Oh, the perils of being a reporter on the marijuana beat, which include getting very high

Michael Montgomery, a reporter covering the American pot industry for the Center For Investigative Reporting, learns an important lesson about unique occupational hazards. A fun little animated video.


  1. Oh, this poor guy. I can’t imagine having my first experience of being high being from unexpectedly and unknowingly eating 2 high-potency medical brownies, with no built-up tolerance… much less experiencing it while in an airport, about to catch a plane! Flying is one of most stressful activities we engage in, and he was not in a safe place, under controlled conditions, for taking it the first time — a bad idea for most medicines. These factors exacerbated marijuana’s known side effect of heightened anxiety. No wonder he freaked out! 

    1. From his mentioning that cannabis today is not like the cannabis from when he was young, I got the impression that he may have dabbled in the devil’s lettuce back in the day.  Also, he acknowledges that he heard his hostess say that some of the food had cannabis in it.  Therefore he knew there was at least a possibility of getting high from eating those brownies.  From what I can make out, he intended to get high and have a mellow flight back, but was taken aback by how ridiculously over-powering it was.  This is a common theme among first-time edibles users.

  2. A couple klonopin would’ve eased the panic. Also, an airport does not an ideal setting make for inexperienced users. A friend there would’ve also helped quite a bit. People should be educated on how to handle high potency marijuana “trips.” We trippy mane.

  3. There’s a huge difference between taking pot while at home (or some other safe place) and in public when you have to deal with stress. Especially when trying something with an unknown potency & effect.

    I made that mistake before, hopefully never again!

    Crazily enough, it’s one of the big reasons why I’d like to see a legalized, regulated market. Imagine chugging some liquid at a speakeasy without any way to detect the alcohol content for 30 minutes. Did you just chug a 4.5% beer or 90% medical alcohol (and that’s assuming everything is free from contaminants)? When brownie or two could do anything from giving you a mellow buzz to put you into a foetal ball, we really need to do better by consumers.

  4. there’s a big ziplock full of cookies in our freezer right now.  luckily, my roommate gave me a heads up this time.  last time, there was one sitting out on the coffee table.  it was a good thing I had the day off.

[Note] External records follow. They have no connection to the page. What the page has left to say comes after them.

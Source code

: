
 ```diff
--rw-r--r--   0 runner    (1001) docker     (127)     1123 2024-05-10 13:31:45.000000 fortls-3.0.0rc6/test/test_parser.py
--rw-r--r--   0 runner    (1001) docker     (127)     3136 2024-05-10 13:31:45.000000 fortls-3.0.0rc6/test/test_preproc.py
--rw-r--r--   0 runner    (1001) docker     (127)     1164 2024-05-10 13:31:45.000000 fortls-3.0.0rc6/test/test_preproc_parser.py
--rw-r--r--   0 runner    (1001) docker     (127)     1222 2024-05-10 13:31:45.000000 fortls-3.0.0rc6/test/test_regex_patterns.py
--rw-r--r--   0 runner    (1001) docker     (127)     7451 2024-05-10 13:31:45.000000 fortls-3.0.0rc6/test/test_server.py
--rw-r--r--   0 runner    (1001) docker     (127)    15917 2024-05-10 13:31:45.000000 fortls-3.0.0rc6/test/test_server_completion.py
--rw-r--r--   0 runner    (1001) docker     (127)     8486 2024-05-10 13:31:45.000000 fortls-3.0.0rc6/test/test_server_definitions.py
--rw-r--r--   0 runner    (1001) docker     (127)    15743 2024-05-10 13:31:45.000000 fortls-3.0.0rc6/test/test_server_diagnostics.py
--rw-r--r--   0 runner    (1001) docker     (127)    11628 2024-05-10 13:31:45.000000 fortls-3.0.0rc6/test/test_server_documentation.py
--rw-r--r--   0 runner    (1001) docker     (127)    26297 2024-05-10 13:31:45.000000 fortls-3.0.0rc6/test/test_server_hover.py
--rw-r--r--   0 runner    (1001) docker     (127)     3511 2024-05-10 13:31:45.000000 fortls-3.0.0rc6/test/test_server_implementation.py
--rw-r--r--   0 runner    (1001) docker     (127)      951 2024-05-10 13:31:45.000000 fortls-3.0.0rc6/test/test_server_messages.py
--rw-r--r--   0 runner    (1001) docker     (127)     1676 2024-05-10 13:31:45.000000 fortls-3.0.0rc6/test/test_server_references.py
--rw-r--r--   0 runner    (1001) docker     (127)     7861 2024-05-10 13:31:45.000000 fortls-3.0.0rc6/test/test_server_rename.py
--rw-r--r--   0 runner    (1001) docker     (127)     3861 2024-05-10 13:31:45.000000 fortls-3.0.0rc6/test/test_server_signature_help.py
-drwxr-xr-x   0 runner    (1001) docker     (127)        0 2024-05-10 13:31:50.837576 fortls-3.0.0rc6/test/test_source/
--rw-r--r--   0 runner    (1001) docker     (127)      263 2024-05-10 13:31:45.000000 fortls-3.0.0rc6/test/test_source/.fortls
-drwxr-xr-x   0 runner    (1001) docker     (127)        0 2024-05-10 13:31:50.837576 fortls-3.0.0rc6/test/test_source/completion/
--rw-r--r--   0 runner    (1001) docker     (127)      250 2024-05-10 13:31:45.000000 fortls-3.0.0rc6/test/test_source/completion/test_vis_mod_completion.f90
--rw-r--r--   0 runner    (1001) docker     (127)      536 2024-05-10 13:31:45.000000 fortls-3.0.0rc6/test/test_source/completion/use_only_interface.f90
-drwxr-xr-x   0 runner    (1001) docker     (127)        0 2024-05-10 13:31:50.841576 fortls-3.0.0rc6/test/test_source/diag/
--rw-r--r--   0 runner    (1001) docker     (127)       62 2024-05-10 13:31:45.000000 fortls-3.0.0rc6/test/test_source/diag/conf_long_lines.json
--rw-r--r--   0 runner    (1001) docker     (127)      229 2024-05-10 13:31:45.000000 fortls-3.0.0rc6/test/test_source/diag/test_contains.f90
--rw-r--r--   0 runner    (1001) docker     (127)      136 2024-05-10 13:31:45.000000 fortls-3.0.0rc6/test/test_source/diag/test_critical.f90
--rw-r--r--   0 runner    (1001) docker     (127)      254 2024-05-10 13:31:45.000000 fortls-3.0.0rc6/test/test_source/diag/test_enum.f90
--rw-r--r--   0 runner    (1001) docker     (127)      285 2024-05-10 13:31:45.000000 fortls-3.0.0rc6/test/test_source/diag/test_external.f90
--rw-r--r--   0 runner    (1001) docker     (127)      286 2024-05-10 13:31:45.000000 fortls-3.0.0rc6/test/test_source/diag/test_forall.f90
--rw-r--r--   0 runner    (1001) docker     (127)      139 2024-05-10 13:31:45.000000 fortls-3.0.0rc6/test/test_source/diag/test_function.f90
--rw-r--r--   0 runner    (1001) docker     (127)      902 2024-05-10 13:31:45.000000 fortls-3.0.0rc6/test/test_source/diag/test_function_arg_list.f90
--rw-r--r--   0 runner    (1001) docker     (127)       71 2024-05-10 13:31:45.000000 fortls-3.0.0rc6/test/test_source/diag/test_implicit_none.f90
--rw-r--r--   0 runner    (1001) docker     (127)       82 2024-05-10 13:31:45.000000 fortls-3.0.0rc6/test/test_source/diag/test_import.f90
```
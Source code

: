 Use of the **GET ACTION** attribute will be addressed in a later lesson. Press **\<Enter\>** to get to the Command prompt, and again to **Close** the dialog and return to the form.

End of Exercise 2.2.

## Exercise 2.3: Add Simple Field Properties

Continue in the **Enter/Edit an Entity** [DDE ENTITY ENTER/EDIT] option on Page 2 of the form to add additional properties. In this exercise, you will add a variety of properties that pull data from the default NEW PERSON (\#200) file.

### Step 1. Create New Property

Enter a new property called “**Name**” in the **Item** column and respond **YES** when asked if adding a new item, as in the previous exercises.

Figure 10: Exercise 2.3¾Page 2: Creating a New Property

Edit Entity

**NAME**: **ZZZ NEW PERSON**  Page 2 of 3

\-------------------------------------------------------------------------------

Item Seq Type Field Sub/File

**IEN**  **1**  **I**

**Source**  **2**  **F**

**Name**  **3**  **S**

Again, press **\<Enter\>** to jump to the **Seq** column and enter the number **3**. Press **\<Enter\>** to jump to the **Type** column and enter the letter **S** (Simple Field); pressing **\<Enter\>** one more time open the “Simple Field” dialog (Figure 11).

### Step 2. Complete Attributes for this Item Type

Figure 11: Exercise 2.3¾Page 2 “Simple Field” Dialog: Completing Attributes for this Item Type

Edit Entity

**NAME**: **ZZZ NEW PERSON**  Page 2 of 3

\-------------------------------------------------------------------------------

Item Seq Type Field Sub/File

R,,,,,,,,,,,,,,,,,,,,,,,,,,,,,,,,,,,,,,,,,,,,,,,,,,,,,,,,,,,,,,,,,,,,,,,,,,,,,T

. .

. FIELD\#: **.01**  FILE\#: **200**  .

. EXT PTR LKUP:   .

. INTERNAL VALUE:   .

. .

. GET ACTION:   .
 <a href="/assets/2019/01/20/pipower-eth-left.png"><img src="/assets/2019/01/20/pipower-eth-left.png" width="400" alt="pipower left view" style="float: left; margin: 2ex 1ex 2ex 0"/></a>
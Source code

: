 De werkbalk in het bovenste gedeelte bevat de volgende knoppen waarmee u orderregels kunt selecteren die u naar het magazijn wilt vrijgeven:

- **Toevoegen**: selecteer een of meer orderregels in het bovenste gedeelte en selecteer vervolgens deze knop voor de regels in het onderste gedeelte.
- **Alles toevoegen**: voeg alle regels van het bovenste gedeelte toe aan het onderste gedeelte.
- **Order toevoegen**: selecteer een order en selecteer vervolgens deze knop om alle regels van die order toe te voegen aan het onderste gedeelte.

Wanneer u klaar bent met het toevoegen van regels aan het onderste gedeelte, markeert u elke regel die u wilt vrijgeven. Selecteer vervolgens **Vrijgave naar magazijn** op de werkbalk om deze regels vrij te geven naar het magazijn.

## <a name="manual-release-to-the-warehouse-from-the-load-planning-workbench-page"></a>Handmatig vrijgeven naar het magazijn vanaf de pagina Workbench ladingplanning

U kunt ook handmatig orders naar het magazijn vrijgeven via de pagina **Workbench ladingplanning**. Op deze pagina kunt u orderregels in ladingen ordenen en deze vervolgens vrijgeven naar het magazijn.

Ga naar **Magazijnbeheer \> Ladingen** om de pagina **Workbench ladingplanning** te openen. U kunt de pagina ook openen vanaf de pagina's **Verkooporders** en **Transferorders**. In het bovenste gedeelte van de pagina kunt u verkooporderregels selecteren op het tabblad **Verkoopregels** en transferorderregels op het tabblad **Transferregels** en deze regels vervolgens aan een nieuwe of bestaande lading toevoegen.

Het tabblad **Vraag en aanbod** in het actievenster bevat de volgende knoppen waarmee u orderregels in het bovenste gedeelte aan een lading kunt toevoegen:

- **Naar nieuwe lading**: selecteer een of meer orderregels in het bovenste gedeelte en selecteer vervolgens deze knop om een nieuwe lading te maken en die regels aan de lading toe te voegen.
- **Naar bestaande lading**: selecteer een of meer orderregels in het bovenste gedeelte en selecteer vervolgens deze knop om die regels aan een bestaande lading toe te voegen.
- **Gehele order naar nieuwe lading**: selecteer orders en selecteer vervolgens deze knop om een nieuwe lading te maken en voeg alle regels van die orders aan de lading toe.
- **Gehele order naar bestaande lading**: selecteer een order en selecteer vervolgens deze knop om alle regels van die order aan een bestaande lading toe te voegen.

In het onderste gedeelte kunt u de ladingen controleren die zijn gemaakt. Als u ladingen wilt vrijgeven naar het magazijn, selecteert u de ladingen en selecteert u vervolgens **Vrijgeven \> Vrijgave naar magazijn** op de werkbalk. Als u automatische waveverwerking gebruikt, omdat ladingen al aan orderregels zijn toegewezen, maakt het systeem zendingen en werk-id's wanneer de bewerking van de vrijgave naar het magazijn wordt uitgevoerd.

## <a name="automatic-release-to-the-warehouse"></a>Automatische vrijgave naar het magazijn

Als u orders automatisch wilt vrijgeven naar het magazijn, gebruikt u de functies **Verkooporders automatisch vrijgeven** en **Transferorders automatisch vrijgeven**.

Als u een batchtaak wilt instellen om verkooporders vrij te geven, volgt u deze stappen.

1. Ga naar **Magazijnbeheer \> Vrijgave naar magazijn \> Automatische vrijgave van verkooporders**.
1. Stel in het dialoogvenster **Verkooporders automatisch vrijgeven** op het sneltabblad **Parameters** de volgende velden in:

  5. He ate two, large, high potency marijuana brownies?  I know people that smoke almost every day and get blitzed just eating one.

    You took too much man, you took too much, too much…

    1. “You took too much man” lol. I’ve been there. I love Louis CK’s bit about the subject.

  6. I’ve gotten that stoned on a marijuana cookie I bought at a coffee shop in Amsterdam.  I went back to my room on the boat hotel near the train station, & ate it, intending to go watch this fireworks show later that evening.  Never made it.

  7. In the seventies and eighties, I would have looked at the shot above and seen a guy huffing on a bong.  In 2013, I need a millisecond to stop wondering why the guy sucking a dick is trying to light the balls on fire.  Just a millisecond, then it’s a bong again.

      1. “The past is a foreign country; they do things differently there”.  – L.P. Hartley

  8. Reminds me of when I had my first experience of high potency weed. After a few hours of being amused at perceiving everything as though I was seeing it for the first time, I started to get tired of it. Then I started to get afraid, since I did not seem to be coming down, and I woke up the next day still high, although thankfully much less so. It took about 24 hrs to feel normal again, and I did not want to smoke again for years.

  9. Eats too much, doesn’t respect the medicine — then whines for white-man poison. STFU

    1. Yeah, there’s a lack of understanding on his part that’s disappointing. And blithely dismissing marijuana for a martini at the end, instead of realizing he way overdid it with the brownies? Ugh.

      1. “I went to this fraternity party and there was a table full of punch,  single-serving jello in dixie cups, and slices of watermelon.  I ate and drank a lot of the refreshments, then hopped in the car to go home.  little did I know that everything I ate and drank was soaked in pure grain alcohol.  I got alcohol poisoning and had to get my stomach pumped.  Now I get so nervous around alcohol, I have to take a toke from my one-hitter just to chill out.”

        yeah, this guy is kind of a jack-ass. why exactly did we get this guy covering the “marajuana beat”?